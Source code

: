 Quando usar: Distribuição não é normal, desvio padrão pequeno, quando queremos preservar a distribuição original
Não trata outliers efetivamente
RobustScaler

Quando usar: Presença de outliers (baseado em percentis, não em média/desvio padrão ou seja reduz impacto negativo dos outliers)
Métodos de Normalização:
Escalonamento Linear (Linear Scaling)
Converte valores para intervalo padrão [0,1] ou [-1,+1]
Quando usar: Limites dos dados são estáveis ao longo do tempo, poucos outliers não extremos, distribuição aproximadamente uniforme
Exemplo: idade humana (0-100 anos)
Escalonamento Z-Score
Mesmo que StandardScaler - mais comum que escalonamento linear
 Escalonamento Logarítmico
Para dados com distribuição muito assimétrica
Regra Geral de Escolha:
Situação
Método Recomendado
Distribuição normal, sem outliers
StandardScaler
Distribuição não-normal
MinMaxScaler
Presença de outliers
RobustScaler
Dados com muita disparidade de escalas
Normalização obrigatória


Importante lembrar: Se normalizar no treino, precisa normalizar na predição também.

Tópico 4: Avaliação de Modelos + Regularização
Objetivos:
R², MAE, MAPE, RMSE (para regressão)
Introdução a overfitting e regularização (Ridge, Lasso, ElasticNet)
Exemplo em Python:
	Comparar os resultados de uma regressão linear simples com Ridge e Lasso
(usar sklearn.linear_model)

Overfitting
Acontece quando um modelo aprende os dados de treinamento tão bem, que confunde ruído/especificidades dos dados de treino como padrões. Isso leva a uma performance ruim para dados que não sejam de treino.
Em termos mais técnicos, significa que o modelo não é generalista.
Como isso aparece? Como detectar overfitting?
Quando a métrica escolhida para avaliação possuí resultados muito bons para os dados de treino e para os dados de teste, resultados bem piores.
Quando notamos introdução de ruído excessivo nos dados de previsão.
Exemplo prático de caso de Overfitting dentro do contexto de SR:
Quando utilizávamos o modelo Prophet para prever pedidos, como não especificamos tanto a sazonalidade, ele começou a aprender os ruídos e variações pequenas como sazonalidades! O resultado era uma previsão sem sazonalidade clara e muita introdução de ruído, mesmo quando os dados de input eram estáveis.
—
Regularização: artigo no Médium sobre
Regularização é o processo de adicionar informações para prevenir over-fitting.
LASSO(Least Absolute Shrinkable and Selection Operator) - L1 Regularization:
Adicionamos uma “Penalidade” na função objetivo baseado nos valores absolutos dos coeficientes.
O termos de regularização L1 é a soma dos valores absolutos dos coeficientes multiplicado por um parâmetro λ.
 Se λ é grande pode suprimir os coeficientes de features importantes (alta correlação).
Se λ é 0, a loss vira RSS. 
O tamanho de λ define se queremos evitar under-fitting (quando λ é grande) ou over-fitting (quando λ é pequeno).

^^^^

TASK DIRECTIONS:
Say every entry again, exactly as it reads.

RESPONSE BOX:
Source code

: Quando usar: Distribuição não é normal, desvio padrão pequeno, quando queremos preservar a distribuição original
Não trata outliers efetivamente
RobustScaler

Quando usar: Presença de outliers (baseado em percentis, não em média/desvio padrão ou seja reduz impacto negativo dos outliers)
Métodos de Normalização:
Escalonamento Linear (Linear Scaling)
Converte valores para intervalo padrão [0,1] ou [-1,+1]
Quando usar: Limites dos dados são estáveis ao longo do tempo, poucos outliers não extremos, distribuição aproximadamente uniforme
Exemplo: idade humana (0-100 anos)
Escalonamento Z-Score
Mesmo que StandardScaler - mais comum que escalonamento linear
 Escalonamento Logarítmico
Para dados com distribuição muito assimétrica
Regra Geral de Escolha:
Situação
Método Recomendado
Distribuição normal, sem outliers
StandardScaler
Distribuição não-normal
MinMaxScaler
Presença de outliers
RobustScaler
Dados com muita disparidade de escalas
Normalização obrigatória


Importante lembrar: Se normalizar no treino, precisa normalizar na predição também.

Tópico 4: Avaliação de Modelos + Regularização
Objetivos:
R², MAE, MAPE, RMSE (para regressão)
Introdução a overfitting e regularização (Ridge, Lasso, ElasticNet)
Exemplo em Python:
	Comparar os resultados de uma regressão linear simples com Ridge e Lasso
(usar sklearn.linear_model)

Overfitting
Acontece quando um modelo aprende os dados de treinamento tão bem, que confunde ruído/especificidades dos dados de treino como padrões. Isso leva a uma performance ruim para dados que não sejam de treino.
Em termos mais técnicos, significa que o modelo não é generalista.
Como isso aparece? Como detectar overfitting?
Quando a métrica escolhida para avaliação possuí resultados muito bons para os dados de treino e para os dados de teste, resultados bem piores.
Quando notamos introdução de ruído excessivo nos dados de previsão.
Exemplo prático de caso de Overfitting dentro do contexto de SR:
Quando utilizávamos o modelo Prophet para prever pedidos, como não especificamos tanto a sazonalidade, ele começou a aprender os ruídos e variações pequenas como sazonalidades! O resultado era uma previsão sem sazonalidade clara e muita introdução de ruído, mesmo quando os dados de input eram estáveis.
—
Regularização: artigo no Médium sobre
Regularização é o processo de adicionar informações para prevenir over-fitting.
LASSO(Least Absolute Shrinkable and Selection Operator) - L1 Regularization:
Adicionamos uma “Penalidade” na função objetivo baseado nos valores absolutos dos coeficientes.
O termos de regularização L1 é a soma dos valores absolutos dos coeficientes multiplicado por um parâmetro λ.
 Se λ é grande pode suprimir os coeficientes de features importantes (alta correlação).
Se λ é 0, a loss vira RSS. 
O tamanho de λ define se queremos evitar under-fitting (quando λ é grande) ou over-fitting (quando λ é pequeno).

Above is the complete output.